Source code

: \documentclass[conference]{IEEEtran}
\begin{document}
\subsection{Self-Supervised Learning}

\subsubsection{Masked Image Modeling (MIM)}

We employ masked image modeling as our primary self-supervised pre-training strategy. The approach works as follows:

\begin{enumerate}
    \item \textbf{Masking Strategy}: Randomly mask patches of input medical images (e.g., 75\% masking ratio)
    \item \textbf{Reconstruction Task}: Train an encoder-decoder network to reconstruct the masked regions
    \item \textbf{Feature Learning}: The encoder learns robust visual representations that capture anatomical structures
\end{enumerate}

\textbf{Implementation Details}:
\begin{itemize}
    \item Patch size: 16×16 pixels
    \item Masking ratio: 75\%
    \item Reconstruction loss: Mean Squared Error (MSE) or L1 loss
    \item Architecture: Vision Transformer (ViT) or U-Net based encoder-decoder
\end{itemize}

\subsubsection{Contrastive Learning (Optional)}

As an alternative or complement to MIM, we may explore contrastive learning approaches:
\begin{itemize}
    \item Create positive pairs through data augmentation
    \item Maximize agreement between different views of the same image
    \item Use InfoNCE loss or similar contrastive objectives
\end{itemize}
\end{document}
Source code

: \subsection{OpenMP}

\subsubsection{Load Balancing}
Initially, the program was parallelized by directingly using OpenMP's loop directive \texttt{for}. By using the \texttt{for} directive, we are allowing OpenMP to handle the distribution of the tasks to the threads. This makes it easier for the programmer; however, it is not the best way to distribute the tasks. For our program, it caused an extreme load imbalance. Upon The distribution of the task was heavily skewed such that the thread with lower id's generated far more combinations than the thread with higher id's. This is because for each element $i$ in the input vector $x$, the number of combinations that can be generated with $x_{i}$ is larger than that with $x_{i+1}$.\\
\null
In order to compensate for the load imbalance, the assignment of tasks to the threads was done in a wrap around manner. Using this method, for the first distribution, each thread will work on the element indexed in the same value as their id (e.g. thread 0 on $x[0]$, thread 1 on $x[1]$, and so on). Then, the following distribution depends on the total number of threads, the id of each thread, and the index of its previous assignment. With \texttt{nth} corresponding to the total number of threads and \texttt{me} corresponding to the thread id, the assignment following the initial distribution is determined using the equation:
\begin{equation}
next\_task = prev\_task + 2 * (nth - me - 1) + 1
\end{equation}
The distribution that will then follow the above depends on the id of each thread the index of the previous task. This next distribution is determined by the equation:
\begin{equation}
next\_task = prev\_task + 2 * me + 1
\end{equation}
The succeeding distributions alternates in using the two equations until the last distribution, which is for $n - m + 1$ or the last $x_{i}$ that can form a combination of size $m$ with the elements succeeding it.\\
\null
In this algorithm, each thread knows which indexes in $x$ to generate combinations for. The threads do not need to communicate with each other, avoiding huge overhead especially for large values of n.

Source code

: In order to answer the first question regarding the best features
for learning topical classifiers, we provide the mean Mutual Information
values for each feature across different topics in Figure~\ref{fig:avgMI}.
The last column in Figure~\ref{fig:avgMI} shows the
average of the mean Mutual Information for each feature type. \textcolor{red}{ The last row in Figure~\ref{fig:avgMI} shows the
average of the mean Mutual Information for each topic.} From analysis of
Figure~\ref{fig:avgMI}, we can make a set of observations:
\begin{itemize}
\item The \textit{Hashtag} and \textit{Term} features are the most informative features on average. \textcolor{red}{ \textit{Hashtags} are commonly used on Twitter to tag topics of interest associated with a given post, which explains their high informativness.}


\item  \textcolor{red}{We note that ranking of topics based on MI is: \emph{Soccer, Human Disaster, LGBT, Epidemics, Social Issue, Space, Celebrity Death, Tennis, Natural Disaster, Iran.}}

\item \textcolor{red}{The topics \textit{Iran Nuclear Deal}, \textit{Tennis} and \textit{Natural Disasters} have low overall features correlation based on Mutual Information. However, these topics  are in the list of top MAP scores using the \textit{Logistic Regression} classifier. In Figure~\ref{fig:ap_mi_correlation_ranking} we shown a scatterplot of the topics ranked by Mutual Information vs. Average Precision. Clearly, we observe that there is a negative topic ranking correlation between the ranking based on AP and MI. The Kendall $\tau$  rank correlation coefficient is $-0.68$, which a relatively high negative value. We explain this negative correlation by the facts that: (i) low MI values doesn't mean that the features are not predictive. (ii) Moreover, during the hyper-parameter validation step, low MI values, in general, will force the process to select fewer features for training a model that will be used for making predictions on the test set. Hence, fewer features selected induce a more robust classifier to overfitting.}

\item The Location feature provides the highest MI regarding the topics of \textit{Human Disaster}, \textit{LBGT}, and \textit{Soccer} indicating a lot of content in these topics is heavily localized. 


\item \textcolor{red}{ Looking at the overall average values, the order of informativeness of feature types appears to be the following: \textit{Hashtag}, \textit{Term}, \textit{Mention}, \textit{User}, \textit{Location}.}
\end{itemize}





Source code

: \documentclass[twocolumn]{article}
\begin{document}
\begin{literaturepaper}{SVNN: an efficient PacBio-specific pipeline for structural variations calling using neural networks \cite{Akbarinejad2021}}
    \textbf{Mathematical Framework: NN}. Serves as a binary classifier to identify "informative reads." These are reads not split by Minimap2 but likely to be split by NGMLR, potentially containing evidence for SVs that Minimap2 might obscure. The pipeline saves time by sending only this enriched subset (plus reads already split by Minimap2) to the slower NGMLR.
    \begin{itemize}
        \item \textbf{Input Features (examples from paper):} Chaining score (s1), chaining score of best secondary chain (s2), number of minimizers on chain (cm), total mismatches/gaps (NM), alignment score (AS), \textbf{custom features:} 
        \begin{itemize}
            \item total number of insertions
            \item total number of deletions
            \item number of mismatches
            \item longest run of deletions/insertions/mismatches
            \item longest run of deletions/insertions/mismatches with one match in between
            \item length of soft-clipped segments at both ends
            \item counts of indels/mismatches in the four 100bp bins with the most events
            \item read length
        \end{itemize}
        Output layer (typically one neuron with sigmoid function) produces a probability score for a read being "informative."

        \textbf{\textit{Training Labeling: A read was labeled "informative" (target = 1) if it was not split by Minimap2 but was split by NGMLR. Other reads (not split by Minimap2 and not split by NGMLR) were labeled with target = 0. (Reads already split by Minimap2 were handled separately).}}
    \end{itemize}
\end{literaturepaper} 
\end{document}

• [Goal of the exercise] Copy every line of the data that carries the word "Reconstruction".

• [Written response]
    \item \textbf{Reconstruction Task}: Train an encoder-decoder network to reconstruct the masked regions
    \item Reconstruction loss: Mean Squared Error (MSE) or L1 loss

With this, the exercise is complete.